Ainsi, comme le rappellent les auteurs, la formation de l’État français est un « processus multiscalaire et conflictuel » mais fait aussi de notre pays un des moteurs des évolutions contemporaines.

 

La France au cœur de l’évolution du monde contemporain

D’abord, la logique qui vise à dépasser le cadre hexagonal permet la mise au jour de ce que les auteurs appellent la :  « franco-mondialisation » . En effet, ils rappellent que si la période actuelle est celle du recentrement national et de la critique d’une mondialisation anglo-saxonne à outrance, la France a bien été moteur et produit de la mondialisation du XIXe siècle. Le soft power français se diffuse dans le monde entier, principalement à travers la langue « ciment de l’Empire ». Sont alors questionnés les échanges économiques, notamment autour de l’industrie textile. Elle permet à la France de dépasser ses frontières nationales et de s’insérer dans le capitalisme mondial, à travers une uniformisation vestimentaire, à la mode française. Grâce à une insertion dans une multitude de réseaux transnationaux dès le siècle précédent, les matières textiles, notamment soie et coton, sont commercialisées dans le monde entier. Ainsi, dans le domaine économique, la mondialisation est bien d’abord française – les auteurs rappelant d’ailleurs que le terme a été développé par Pierre de Coubertin. « Par des moyens formels et informels, la France a donc été l’un des grands vecteurs des vagues successives de la mondialisation », dont les formes et les contours ont dû être réinventés après la Seconde Guerre Mondiale et la perte de l’empire colonial.
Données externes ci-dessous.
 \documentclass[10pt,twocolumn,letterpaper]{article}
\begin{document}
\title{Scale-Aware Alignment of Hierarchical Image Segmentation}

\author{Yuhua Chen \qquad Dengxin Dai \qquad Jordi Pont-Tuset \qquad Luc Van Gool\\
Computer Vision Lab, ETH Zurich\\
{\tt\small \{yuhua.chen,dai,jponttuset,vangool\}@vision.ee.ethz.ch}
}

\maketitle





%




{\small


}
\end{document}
La question révolutionnaire est elle aussi envisagée sous un angle international. Réinterrogeant ici de manière pertinente les influences étrangères sur les mouvements révolutionnaires français, puis le rôle de la France dans les révolutions du monde, les auteurs entendent en dépasser l’« imaginaire globalisé ». L’influence américaine est ainsi forte dans le déclenchement des événements français, même si d’évidence, « reconnaître les origines transnationales et impériales de la révolution française ne doit évidemment pas conduire à minimiser la rupture et le changement d’échelle produit par la séquence qui bouleversa l’hexagone en 1789 ». Mais c’est bien le modèle de la Révolution Française, « connue et réappropriée dans des espaces extra-européens », qui s’exporte ensuite dans le monde entier durant les périodes suivantes. Analysée dans un contexte continental et global, prenant en compte la colonisation, les échanges commerciaux et l’évolution des transports, le mouvement révolutionnaire prend de nouvelles acceptions. Dès le début du XIXe siècle, les idées révolutionnaires françaises se diffusent dans les colonies, aux Antilles, dans le reste de l’Europe mais aussi en Amérique latine où les mouvements de contestations se réclamant de l’exemple français sont nombreux. L’impact de la Révolution Française sur le reste du monde est donc très fort et « se dessine une fabrique mondialisée non centralisée ni orientée de modèles révolutionnaires français ».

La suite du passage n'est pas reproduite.